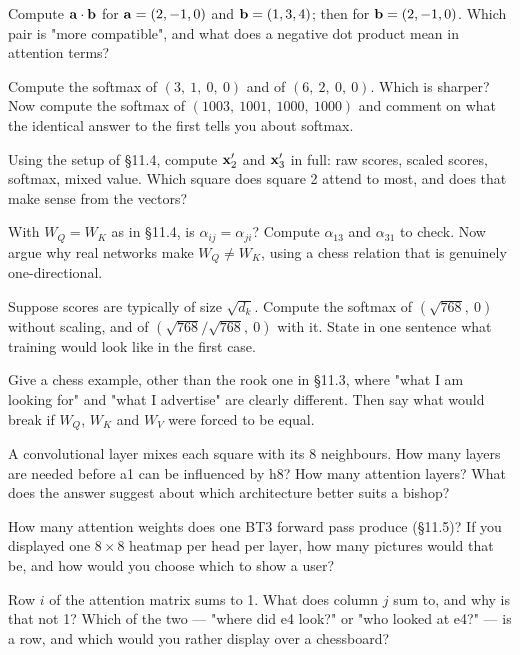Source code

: \begin{exercises}

 Compute $\vv{a}\cdot\vv{b}$ for $\vv{a} = (2,-1,0)$ and
$\vv{b} = (1,3,4)$; then for $\vv{b} = (2,-1,0)$. Which pair is "more compatible", and what
does a negative dot product mean in attention terms?

 Compute the softmax of $(3,\ 1,\ 0,\ 0)$ and of
$(6,\ 2,\ 0,\ 0)$. Which is sharper? Now compute the softmax of $(1003,\ 1001,\ 1000,\ 1000)$
and comment on what the identical answer to the first tells you about softmax.

 Using the setup of §11.4, compute $\vv{x}_2'$ and
$\vv{x}_3'$ in full: raw scores, scaled scores, softmax, mixed value. Which square does
square 2 attend to most, and does that make sense from the vectors?

 With $W_Q = W_K$ as in §11.4, is $\alpha_{ij} = \alpha_{ji}$?
Compute $\alpha_{13}$ and $\alpha_{31}$ to check. Now argue why real networks make
$W_Q \neq W_K$, using a chess relation that is genuinely one-directional.

 Suppose scores are typically of size $\sqrt{d_k}$. Compute
the softmax of $(\sqrt{768},\ 0)$ without scaling, and of $(\sqrt{768}/\sqrt{768},\ 0)$ with
it. State in one sentence what training would look like in the first case.

 Give a chess example, other than the rook one in
§11.3, where "what I am looking for" and "what I advertise" are clearly different. Then say
what would break if $W_Q$, $W_K$ and $W_V$ were forced to be equal.

 A convolutional layer mixes each square with its
8 neighbours. How many layers are needed before a1 can be influenced by h8? How many
attention layers? What does the answer suggest about which architecture better suits a
bishop?

 How many attention weights does one BT3 forward pass produce
(§11.5)? If you displayed one $8\times8$ heatmap per head per layer, how many pictures would
that be, and how would you choose which to show a user?

 Row $i$ of the attention matrix sums to 1. What does
column $j$ sum to, and why is that not 1? Which of the two --- "where did e4 look?" or "who
looked at e4?" --- is a row, and which would you rather display over a chessboard?


\end{exercises}
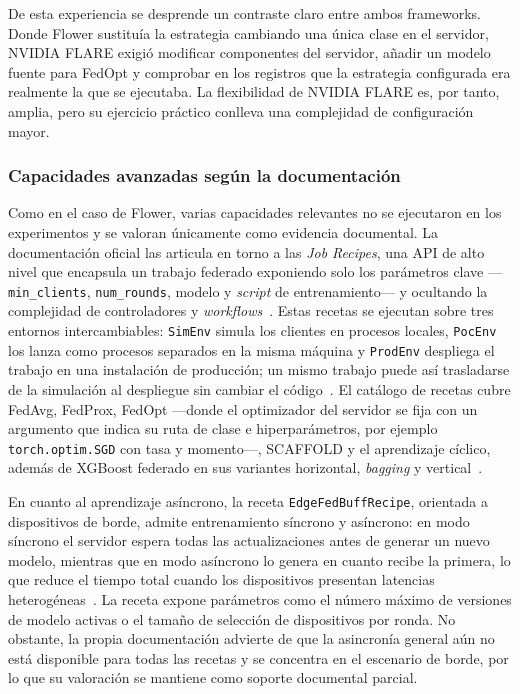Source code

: De esta experiencia se desprende un contraste claro entre ambos frameworks.
Donde Flower sustituía la estrategia cambiando una única clase en el servidor,
NVIDIA FLARE exigió modificar componentes del servidor, añadir un modelo fuente para
FedOpt y comprobar en los registros que la estrategia configurada era realmente la
que se ejecutaba. La flexibilidad de NVIDIA FLARE es, por tanto, amplia, pero su
ejercicio práctico conlleva una complejidad de configuración mayor.

\subsubsection{Capacidades avanzadas según la documentación}\label{subsec:flex-nvflare-doc}

Como en el caso de Flower, varias capacidades relevantes no se ejecutaron en los
experimentos y se valoran únicamente como evidencia documental. La documentación
oficial las articula en torno a las \textit{Job Recipes}, una API de alto nivel que
encapsula un trabajo federado exponiendo solo los parámetros clave —\texttt{min\_\allowbreak clients},
\texttt{num\_\allowbreak rounds}, modelo y \textit{script} de entrenamiento— y ocultando la
complejidad de controladores y \textit{workflows}~\parencite{nvflareRecipes}. Estas
recetas se ejecutan sobre tres entornos intercambiables: \texttt{SimEnv} simula los
clientes en procesos locales, \texttt{PocEnv} los lanza como procesos separados en la
misma máquina y \texttt{ProdEnv} despliega el trabajo en una instalación de
producción; un mismo trabajo puede así trasladarse de la simulación al despliegue sin
cambiar el código~\parencite{nvflareRecipes}. El catálogo de recetas cubre FedAvg,
FedProx, FedOpt —donde el optimizador del servidor se fija con un argumento que indica
su ruta de clase e hiperparámetros, por ejemplo \texttt{torch.optim.SGD} con tasa y
momento—, SCAFFOLD y el aprendizaje cíclico, además de XGBoost federado en sus
variantes horizontal, \textit{bagging} y vertical~\parencite{nvflareAlgorithms,nvflareFedopt}.

En cuanto al aprendizaje asíncrono, la receta \texttt{EdgeFedBuffRecipe}, orientada a
dispositivos de borde, admite entrenamiento síncrono y asíncrono: en modo síncrono el
servidor espera todas las actualizaciones antes de generar un nuevo modelo, mientras
que en modo asíncrono lo genera en cuanto recibe la primera, lo que reduce el tiempo
total cuando los dispositivos presentan latencias heterogéneas~\parencite{nvflareEdge,nvflareWelcome}.
La receta expone parámetros como el número máximo de versiones de modelo activas o el
tamaño de selección de dispositivos por ronda. No obstante, la propia documentación
advierte de que la asincronía general aún no está disponible para todas las recetas y
se concentra en el escenario de borde, por lo que su valoración se mantiene como
soporte documental parcial.

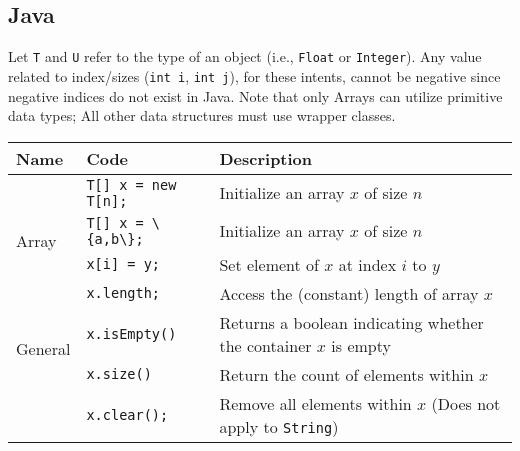 \documentclass{article}
\begin{document}
\subsection{Java}
Let \lstinline|T| and \lstinline|U| refer to the type of an object (i.e., \lstinline|Float| or \lstinline|Integer|). Any value related to index/sizes (\lstinline|int i|, \lstinline|int j|), for these intents, cannot be negative since negative indices do not exist in Java. Note that only Arrays can utilize primitive data types; All other data structures must use wrapper classes.
\setlength{\tabcolsep}{3pt}
\begin{center}\begin{tabularx}{\textwidth}{llX}\toprule
  Name & Code & Description\\\midrule
\multirow{4}{*}{Array} & \lstinline|T[] x = new T[n];| & Initialize an array \(x\) of size \(n\)\\
& \lstinline|T[] x = \{a,b\};| & Initialize an array \(x\) of size \(n\)\\
& \lstinline|x[i] = y;| & Set element of \(x\) at index \(i\) to \(y\)\\
& \lstinline|x.length;| & Access the (constant) length of array \(x\) \\\midrule

\multirow{2}{*}{General} & \lstinline|x.isEmpty()| & Returns a boolean indicating whether the container \(x\) is empty\\
& \lstinline|x.size()| & Return the count of elements within \(x\)\\
& \lstinline|x.clear();| & Remove all elements within \(x\) (Does not apply to \lstinline|String|)\\\midrule


\end{tabularx}
\end{center}
\end{document}
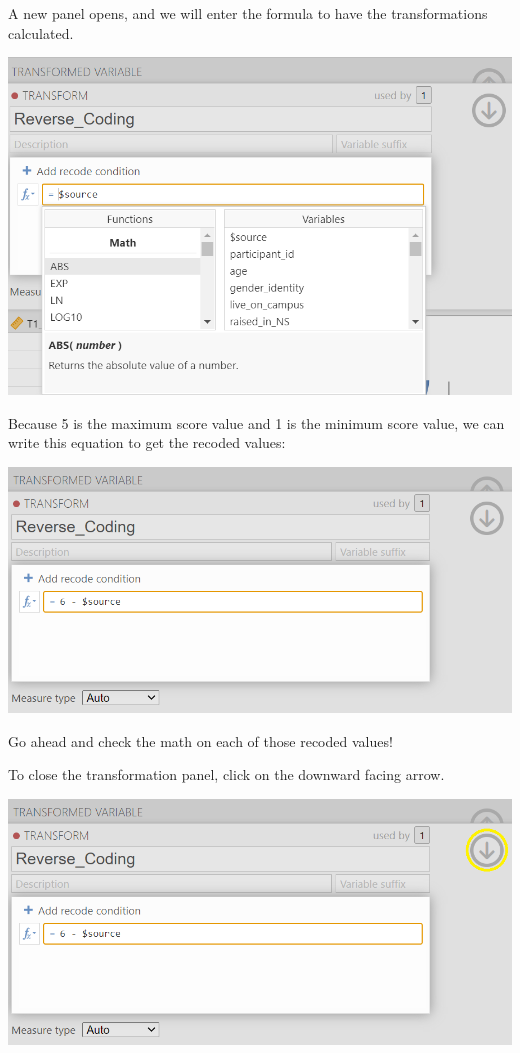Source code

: \documentclass[
]{book}
\begin{document}
A new panel opens, and we will enter the formula to have the transformations calculated.

\includegraphics{img/StressScale_TransformationToRecodeT1Stress4_4.png}

Because 5 is the maximum score value and 1 is the minimum score value, we can write this equation to get the recoded values:

\includegraphics{img/StressScale_TransformationToRecodeT1Stress4_5.png}

Go ahead and check the math on each of those recoded values!

To close the transformation panel, click on the downward facing arrow.

\includegraphics{img/StressScale_TransformationToRecodeT1Stress4_6.png}
\end{document}
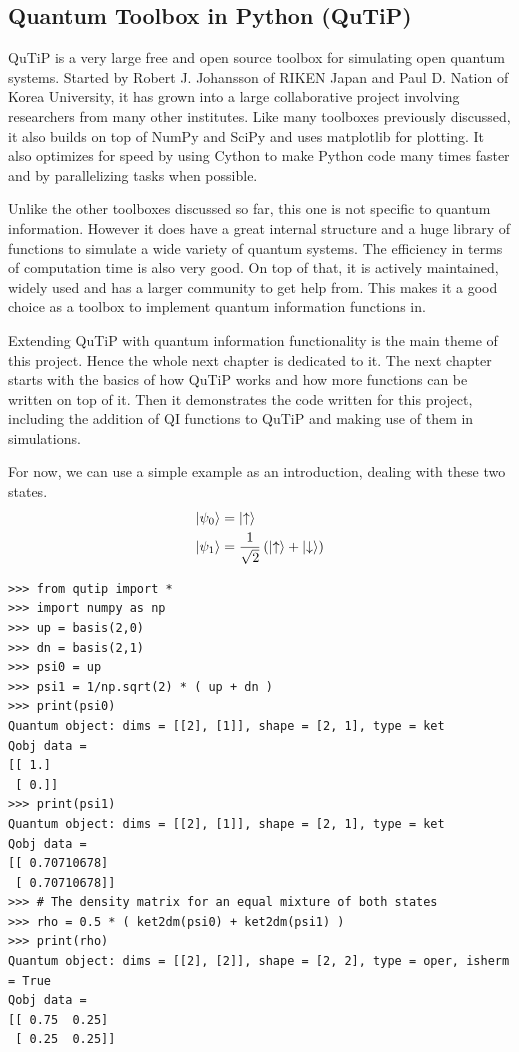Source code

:\subsection{Quantum Toolbox in Python (QuTiP)}
QuTiP \cite{qutipdoc} is a very large free and open source toolbox for simulating open quantum systems. Started by Robert J. Johansson of RIKEN Japan and Paul D. Nation of Korea University, it has grown into a large collaborative project involving researchers from many other institutes. Like many toolboxes previously discussed, it also builds on top of NumPy and SciPy and uses matplotlib for plotting. It also optimizes for speed by using Cython to make Python code many times faster and by parallelizing tasks when possible.
\par Unlike the other toolboxes discussed so far, this one is not specific to quantum information. However it does have a great internal structure and a huge library of functions to simulate a wide variety of quantum systems. The efficiency in terms of computation time is also very good. On top of that, it is actively maintained, widely used and has a larger community to get help from. This makes it a good choice as a toolbox to implement quantum information functions in.
\par Extending QuTiP with quantum information functionality is the main theme of this project. Hence the whole next chapter is dedicated to it. The next chapter starts with the basics of how QuTiP works and how more functions can be written on top of it. Then it demonstrates the code written for this project, including the addition of QI functions to QuTiP and making use of them in simulations.
\par For now, we can use a simple example as an introduction, dealing with these two states.
\begin{align*}
\ket{\psi_0} &= \ket{\uparrow} \\
\ket{\psi_1} &= \frac{1}{\sqrt{2}} \left( \ket{\uparrow} + \ket{\downarrow} \right)
\end{align*}

\begin{verbatim}
>>> from qutip import *
>>> import numpy as np
>>> up = basis(2,0)
>>> dn = basis(2,1)
>>> psi0 = up
>>> psi1 = 1/np.sqrt(2) * ( up + dn )
>>> print(psi0)
Quantum object: dims = [[2], [1]], shape = [2, 1], type = ket
Qobj data =
[[ 1.]
 [ 0.]]
>>> print(psi1)
Quantum object: dims = [[2], [1]], shape = [2, 1], type = ket
Qobj data =
[[ 0.70710678]
 [ 0.70710678]]
>>> # The density matrix for an equal mixture of both states
>>> rho = 0.5 * ( ket2dm(psi0) + ket2dm(psi1) )
>>> print(rho)
Quantum object: dims = [[2], [2]], shape = [2, 2], type = oper, isherm = True
Qobj data =
[[ 0.75  0.25]
 [ 0.25  0.25]]
\end{verbatim}

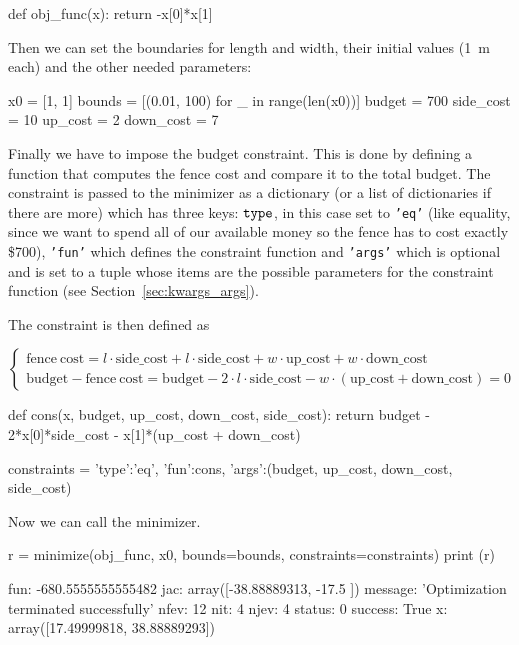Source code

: \begin{ipython}
def obj_func(x):
    return -x[0]*x[1]
\end{ipython}
Then we can set the boundaries for length and width, their initial values (1~m each) and the other needed parameters:

\begin{ipython}
x0 = [1, 1]
bounds = [(0.01, 100) for _ in range(len(x0))]
budget = 700
side_cost = 10
up_cost = 2
down_cost = 7
\end{ipython}

Finally we have to impose the budget constraint. This is done by defining a function that computes the fence cost and compare it to the total budget. 
The constraint is passed to the minimizer as a dictionary (or a list  of dictionaries if there are more) which has three keys: \(\tt{type}\), in this case set to \texttt{'eq'} (like equality, since we want to spend all of our available money so the fence has to cost exactly \$700), \texttt{'fun'} which defines the constraint function and \texttt{'args'} which is optional and is set to a tuple whose items are the possible parameters for the constraint function (see Section~\ref{sec:kwargs_args}).

The constraint is then defined as

\begin{equation*}
\begin{cases}
\mathrm{fence~cost} = l\cdot\mathrm{side\_cost} + l\cdot\mathrm{side\_cost} + w\cdot\mathrm{up\_cost} + w\cdot\mathrm{down\_cost}\\
\mathrm{budget} - \mathrm{fence~cost} = \mathrm{budget} - 2\cdot l\cdot\mathrm{side\_cost} - w\cdot(\mathrm{up\_cost} + \mathrm{down\_cost}) = 0
\end{cases}
\end{equation*}

\begin{ipython}
def cons(x, budget, up_cost, down_cost, side_cost):
    return budget - 2*x[0]*side_cost - x[1]*(up_cost + down_cost)

constraints = {'type':'eq', 'fun':cons,
               'args':(budget, up_cost, down_cost, side_cost)}
\end{ipython}

Now we can call the minimizer.

\begin{ipython}
r = minimize(obj_func, x0, bounds=bounds, constraints=constraints)
print (r)
\end{ipython}
\begin{ioutput}
    fun: -680.5555555555482
    jac: array([-38.88889313, -17.5       ])
message: 'Optimization terminated successfully'
   nfev: 12
    nit: 4  
   njev: 4
 status: 0
success: True
      x: array([17.49999818, 38.88889293])
\end{ioutput}

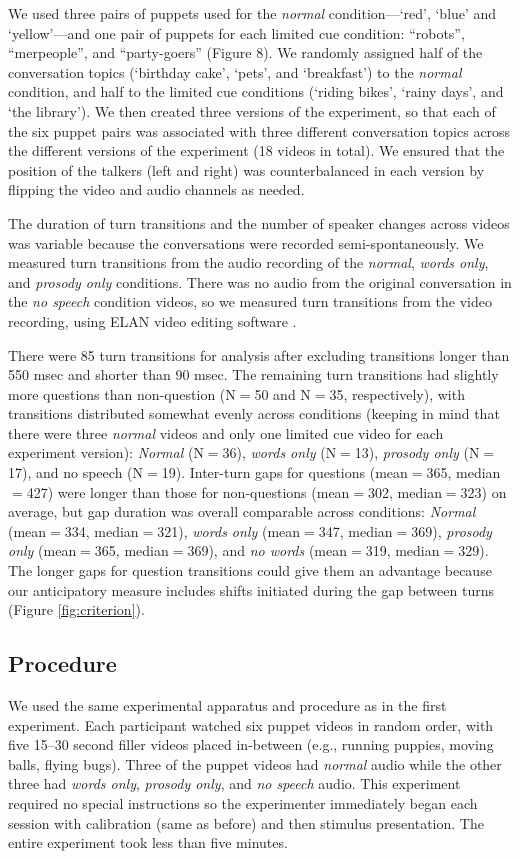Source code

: \documentclass[authoryear, 12pt]{elsarticle}
\begin{document}
We used three pairs of puppets used for the \textit{normal} condition---`red', `blue' and `yellow'---and one pair of puppets for each limited cue condition: ``robots'', ``merpeople'', and ``party-goers'' (Figure 8). We randomly assigned half of the conversation topics (`birthday cake', `pets', and `breakfast') to the \textit{normal} condition, and half to the limited cue conditions (`riding bikes', `rainy days', and `the library'). We then created three versions of the experiment, so that each of the six puppet pairs was associated with three different conversation topics across the different versions of the experiment (18 videos in total). We ensured that the position of the talkers (left and right) was counterbalanced in each version by flipping the video and audio channels as needed.

The duration of turn transitions and the number of speaker changes across videos was variable because the conversations were recorded semi-spontaneously. We measured turn transitions from the audio recording of the \textit{normal}, \textit{words only}, and \textit{prosody only} conditions. There was no audio from the original conversation in the \textit{no speech} condition videos, so we measured turn transitions from the video recording, using ELAN video editing software \citep{ELAN}. 

There were 85 turn transitions for analysis after excluding transitions longer than 550 msec and shorter than 90 msec. The remaining turn transitions had slightly more questions than non-question (N$=$50 and N$=$35, respectively), with transitions distributed somewhat evenly across conditions (keeping in mind that there were three \textit{normal} videos and only one limited cue video for each experiment version): \textit{Normal} (N$=$36), \textit{words only} (N$=$13), \textit{prosody only} (N$=$17), and {no speech} (N$=$19). Inter-turn gaps for questions (mean$=$365, median$=$427) were longer than those for non-questions (mean$=$302, median$=$323) on average, but gap duration was overall comparable across conditions: \textit{Normal} (mean$=$334, median$=$321), \textit{words only} (mean$=$347, median$=$369), \textit{prosody only} (mean$=$365, median$=$369), and \textit{no words} (mean$=$319, median$=$329). The longer gaps for question transitions could give them an advantage because our anticipatory measure includes shifts initiated during the gap between turns (Figure \ref{fig:criterion}).

\subsection{Procedure}
We used the same experimental apparatus and procedure as in the first experiment. Each participant watched six puppet videos in random order, with five 15--30 second filler videos placed in-between (e.g., running puppies, moving balls, flying bugs). Three of the puppet videos had \textit{normal} audio while the other three had \textit{words only}, \textit{prosody only}, and \textit{no speech} audio. This experiment required no special instructions so the experimenter immediately began each session with calibration (same as before) and then stimulus presentation. The entire experiment took less than five minutes.
\end{document}
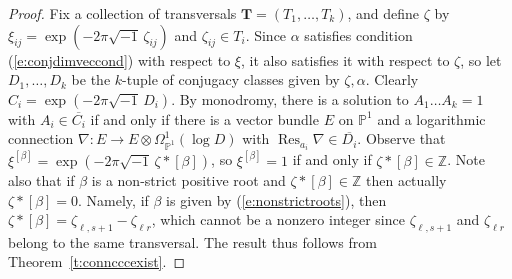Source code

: \documentclass{amsart}
\theoremstyle{plain}
\theoremstyle{definition}
\theoremstyle{remark}
\newcommand{\Z}{\mathbb{Z}}
\newcommand{\PP}{\mathbb{P}}
\DeclareMathOperator{\Res}{Res}
\begin{document}
\begin{proof}
Fix a collection of transversals $\mathbf{T}=(T_1,\dots,T_k)$, and define
$\zeta$ by $\xi_{ij}=\exp(-2\pi\sqrt{-1} \, \zeta_{ij})$ and $\zeta_{ij}\in T_i$.
Since $\alpha$ satisfies condition (\ref{e:conjdimveccond}) with respect
to $\xi$, it also satisfies it with respect to $\zeta$, so let
$D_1,\dots,D_k$ be the $k$-tuple of conjugacy classes given by $\zeta,\alpha$.
Clearly $C_i = \exp(-2\pi\sqrt{-1} \, D_i)$.
By monodromy, there is a solution to $A_1\dots A_k = 1$
with $A_i\in\overline{C_i}$ if and only if there is a vector bundle $E$ on $\PP^1$ and a logarithmic
connection $\nabla:E\to E\otimes \Omega^1_{\PP^1}(\log D)$ with $\Res_{a_i}\nabla \in\overline{D_i}$.
Observe that $\xi^{[\beta]}= \exp(-2\pi \sqrt{-1} \, \zeta*[\beta])$,
so $\xi^{[\beta]}=1$ if and only if $\zeta*[\beta]\in\Z$.
Note also that if $\beta$ is a non-strict positive root
and $\zeta*[\beta]\in\Z$ then actually $\zeta*[\beta]=0$.
Namely, if $\beta$ is given by (\ref{e:nonstrictroots}),
then $\zeta*[\beta] = \zeta_{\ell,s+1}-\zeta_{\ell r}$, which cannot
be a nonzero integer since $\zeta_{\ell,s+1}$ and $\zeta_{\ell r}$ belong
to the same transversal.
The result thus follows from Theorem~\ref{t:conncccexist}.
\end{proof}
\end{document}

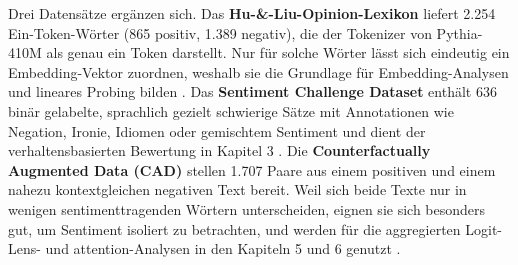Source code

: Drei Datensätze ergänzen sich. Das \textbf{Hu-\&-Liu-Opinion-Lexikon} liefert 2.254 Ein-Token-Wörter (865 positiv, 1.389 negativ), die der Tokenizer von Pythia-410M als genau ein Token darstellt. Nur für solche Wörter lässt sich eindeutig ein Embedding-Vektor zuordnen, weshalb sie die Grundlage für Embedding-Analysen und lineares Probing bilden \cite{hu2004mining}. Das \textbf{Sentiment Challenge Dataset} enthält 636 binär gelabelte, sprachlich gezielt schwierige Sätze mit Annotationen wie Negation, Ironie, Idiomen oder gemischtem Sentiment und dient der verhaltensbasierten Bewertung in Kapitel 3 \cite{barnes2019sentiment}. Die \textbf{Counterfactually Augmented Data (CAD)} stellen 1.707 Paare aus einem positiven und einem nahezu kontextgleichen negativen Text bereit. Weil sich beide Texte nur in wenigen sentimenttragenden Wörtern unterscheiden, eignen sie sich besonders gut, um Sentiment isoliert zu betrachten, und werden für die aggregierten Logit-Lens- und \gls{attention}-Analysen in den Kapiteln 5 und 6 genutzt \cite{kaushik2020learning}.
·····
* **What is required**:
Go through the listing and copy each line with the string "includegraphics".

* **Reply to the exercise**:
\includegraphics{img/StressScale_TransformationToRecodeT1Stress4_4.png}
\includegraphics{img/StressScale_TransformationToRecodeT1Stress4_5.png}
\includegraphics{img/StressScale_TransformationToRecodeT1Stress4_6.png}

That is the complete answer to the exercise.